Review: 'Pride and Glory'

Drama about familial strife in the New York City Police Department has a powerhouse cast.

Courtesy of New line cinema
Colin Farrell (l.) is a New York City cop in ‘Pride and Glory,’ which explores conflicting loyalties in a police investigation.

"Pride and Glory" is an underpowered movie with a powerhouse cast. Because of studio politics, it is just now being released after languishing for two years on the shelf. No wonder. It's yet another movie about familial strife in the New York City Police Department. If you think you've seen it all before, you have.

Jon Voight plays top cop Francis Tierney Sr., whose two sons, Ray (Edward Norton) and Francis Jr. (Noah Emmerich), as well as his son-in-law Jimmy (Colin Farrell), are all on the force. When four New York cops are killed in what at first looks to be a routine drug bust, Francis Sr. puts Ray on the case, even though the murdered cops served under Francis Jr. and beside Jimmy. This glaring conflict of interest doesn't seem to rankle anybody but Ray, who rightly suspects the investigation will end up fingering his brother and brother-in-law.

In the real world, Ray would likely not have been assigned this case at all, or would staunchly have refused it. But this is Hollywood. Ray's dilemma – should he serve the cause of justice or family? – becomes the crux of the melodrama.
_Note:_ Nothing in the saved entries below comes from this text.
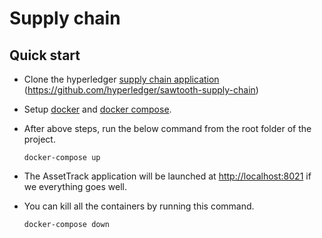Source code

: # Supply chain


## Quick start

* Clone the hyperledger [supply chain application](https://github.com/hyperledger/sawtooth-supply-chain) (https://github.com/hyperledger/sawtooth-supply-chain)

* Setup [docker](https://docs.docker.com/install/) and [docker compose](https://docs.docker.com/compose/install/).

* After above steps, run the below command from the root folder of the project.

    `docker-compose up`
    
* The AssetTrack application will be launched at [http://localhost:8021](http://localhost:8021) if we everything goes well.

* You can kill all the containers by running this command.

    `docker-compose down`
    
  


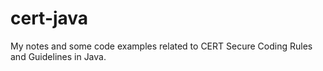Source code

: # cert-java
My notes and some code examples related to CERT Secure Coding Rules and Guidelines in Java.
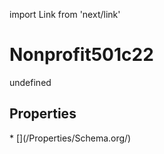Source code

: import Link from 'next/link'
# Nonprofit501c22

undefined

## Properties

<Grid>
* [](/Properties/Schema.org/)

</Grid>

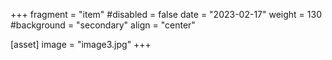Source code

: +++
fragment = "item"
#disabled = false
date = "2023-02-17"
weight = 130
#background = "secondary"
align = "center"

[asset]
  image = "image3.jpg"
+++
It would be easier to buy into this dilemma if director and co-writer Gavin O'Connor – whose father was a New York cop – wasn't so keen on engineering a statement. The actors, keyed up for greatness, look as if they're flailing about in a roadshow Eugene O'Neill production. The overacting by Voight and Farrell is countered by the underacting of Norton and Emmerich.

At times, "Pride and Glory" seems to be about a war between actors, not cops. Nobody comes off well. Grade: C+ (Rated R for strong violence, pervasive language, and brief drug content.)